Entering edit mode
12.7 years ago
Leandro Batista
▴
100
I am calling SNPs from mouse whole genome sequences by using GATK.
Right now I'm stuck on the Variant quality score Recalibration because I don't know what to use as a training set for mouse SNPs. Every example that I see concerns human genome analyses and people use both Hapmap and Omni data, in general.

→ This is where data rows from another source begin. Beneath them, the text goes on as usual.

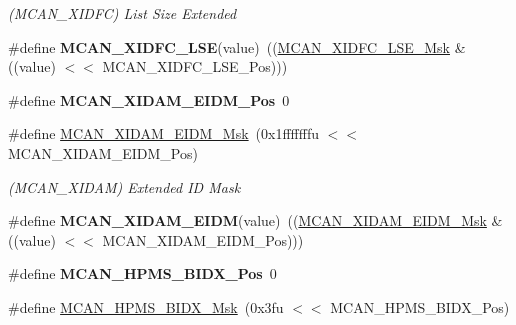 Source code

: \begin{DoxyCompactItemize}
\begin{DoxyCompactList}\small\item\em (M\+C\+A\+N\+\_\+\+X\+I\+D\+FC) List Size Extended \end{DoxyCompactList}\item 
\mbox{\label{group__SAME70__MCAN_ga6828b9bb807fed9aa3f8a9549db6e3b9}} 
\#define {\bfseries M\+C\+A\+N\+\_\+\+X\+I\+D\+F\+C\+\_\+\+L\+SE}(value)~((\mbox{\hyperlink{group__SAMV71__MCAN_gae97ae0b9da3a0dd490be81db3eece809}{M\+C\+A\+N\+\_\+\+X\+I\+D\+F\+C\+\_\+\+L\+S\+E\+\_\+\+Msk}} \& ((value) $<$$<$ M\+C\+A\+N\+\_\+\+X\+I\+D\+F\+C\+\_\+\+L\+S\+E\+\_\+\+Pos)))
\item 
\mbox{\label{group__SAME70__MCAN_ga7561b9f2f00a8475332b6c6b7294680c}} 
\#define {\bfseries M\+C\+A\+N\+\_\+\+X\+I\+D\+A\+M\+\_\+\+E\+I\+D\+M\+\_\+\+Pos}~0
\item 
\mbox{\label{group__SAME70__MCAN_gafa77f6b4776e8c20016b1b1293f02176}} 
\#define \mbox{\hyperlink{group__SAME70__MCAN_gafa77f6b4776e8c20016b1b1293f02176}{M\+C\+A\+N\+\_\+\+X\+I\+D\+A\+M\+\_\+\+E\+I\+D\+M\+\_\+\+Msk}}~(0x1fffffffu $<$$<$ M\+C\+A\+N\+\_\+\+X\+I\+D\+A\+M\+\_\+\+E\+I\+D\+M\+\_\+\+Pos)
\begin{DoxyCompactList}\small\item\em (M\+C\+A\+N\+\_\+\+X\+I\+D\+AM) Extended ID Mask \end{DoxyCompactList}\item 
\mbox{\label{group__SAME70__MCAN_ga6c1cc6ad970bcea416d60f22f4ff413c}} 
\#define {\bfseries M\+C\+A\+N\+\_\+\+X\+I\+D\+A\+M\+\_\+\+E\+I\+DM}(value)~((\mbox{\hyperlink{group__SAMV71__MCAN_gafa77f6b4776e8c20016b1b1293f02176}{M\+C\+A\+N\+\_\+\+X\+I\+D\+A\+M\+\_\+\+E\+I\+D\+M\+\_\+\+Msk}} \& ((value) $<$$<$ M\+C\+A\+N\+\_\+\+X\+I\+D\+A\+M\+\_\+\+E\+I\+D\+M\+\_\+\+Pos)))
\item 
\mbox{\label{group__SAME70__MCAN_ga8a53a49e147fe508762c1a2ff222999f}} 
\#define {\bfseries M\+C\+A\+N\+\_\+\+H\+P\+M\+S\+\_\+\+B\+I\+D\+X\+\_\+\+Pos}~0
\item 
\mbox{\label{group__SAME70__MCAN_ga01efa314ddc18c7c9e4d0b0fdeed5508}} 
\#define \mbox{\hyperlink{group__SAME70__MCAN_ga01efa314ddc18c7c9e4d0b0fdeed5508}{M\+C\+A\+N\+\_\+\+H\+P\+M\+S\+\_\+\+B\+I\+D\+X\+\_\+\+Msk}}~(0x3fu $<$$<$ M\+C\+A\+N\+\_\+\+H\+P\+M\+S\+\_\+\+B\+I\+D\+X\+\_\+\+Pos)

\end{DoxyCompactItemize}
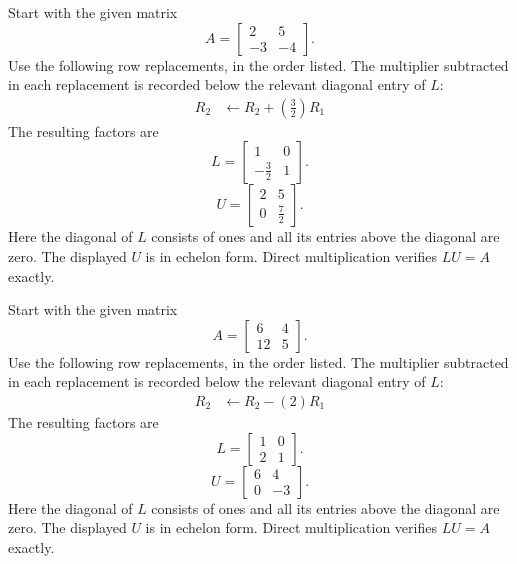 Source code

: Start with the given matrix
\[A=\left[\begin{matrix}2 & 5\\-3 & -4\end{matrix}\right].\]
Use the following row replacements, in the order listed. The multiplier
subtracted in each replacement is recorded below the relevant diagonal
entry of $L$:
\begin{align*}R_{2}&\leftarrow R_{2}+(\frac{3}{2})R_{1}\end{align*}The resulting factors are
\[L=\left[\begin{matrix}1 & 0\\- \frac{3}{2} & 1\end{matrix}\right].\]
\[U=\left[\begin{matrix}2 & 5\\0 & \frac{7}{2}\end{matrix}\right].\]Here the diagonal of $L$ consists of ones and all its entries above
the diagonal are zero. The displayed $U$ is in echelon form.
Direct multiplication verifies $LU=A$ exactly.

Start with the given matrix
\[A=\left[\begin{matrix}6 & 4\\12 & 5\end{matrix}\right].\]
Use the following row replacements, in the order listed. The multiplier
subtracted in each replacement is recorded below the relevant diagonal
entry of $L$:
\begin{align*}R_{2}&\leftarrow R_{2}-(2)R_{1}\end{align*}The resulting factors are
\[L=\left[\begin{matrix}1 & 0\\2 & 1\end{matrix}\right].\]
\[U=\left[\begin{matrix}6 & 4\\0 & -3\end{matrix}\right].\]Here the diagonal of $L$ consists of ones and all its entries above
the diagonal are zero. The displayed $U$ is in echelon form.
Direct multiplication verifies $LU=A$ exactly.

Is there someone doing the same thing in mouse who might know a good training set for this species?
Thanks
To overcome that, I was thinking to repeat the SNP calling on all the strains I'm using to compare. That way I would follow the exact same steps and parameters for each data.
I've already tried those VCF but it seems that they are an older version of VCF, VCF3, that is no longer supported by GATK. At least that is the error message. I also tried to convert them using vcftools but they are too big and it takes too long.
Welcome to the world of big data. Can I ask you what your end goal is? Perhaps there is another way. I have been working on calling variants in mouse tumors. There are a fair amount of mouse sequences in the short read archive, but if you don't want to convert the vcf you most certainly won't want to deal with raw reads.
There's no problem in converting this file. I just wanted to know if there was another way or another files. I just received the whole-exome sequence for 1 strain and our goal is to call variants, specially SNPs and compare it to some other strains completely sequenced in the Sanger's mouse project, as you mentioned. Actually the file is being converted right now.
Good deal. One thing I would watch out for is pipeline discrepancies. I found that you can get alot of false positives if you don't have control of the backgrounds (what your comparing your exome to)
Still considering this question of Training set, do you use the Sanger VCFs as truth sites or just training?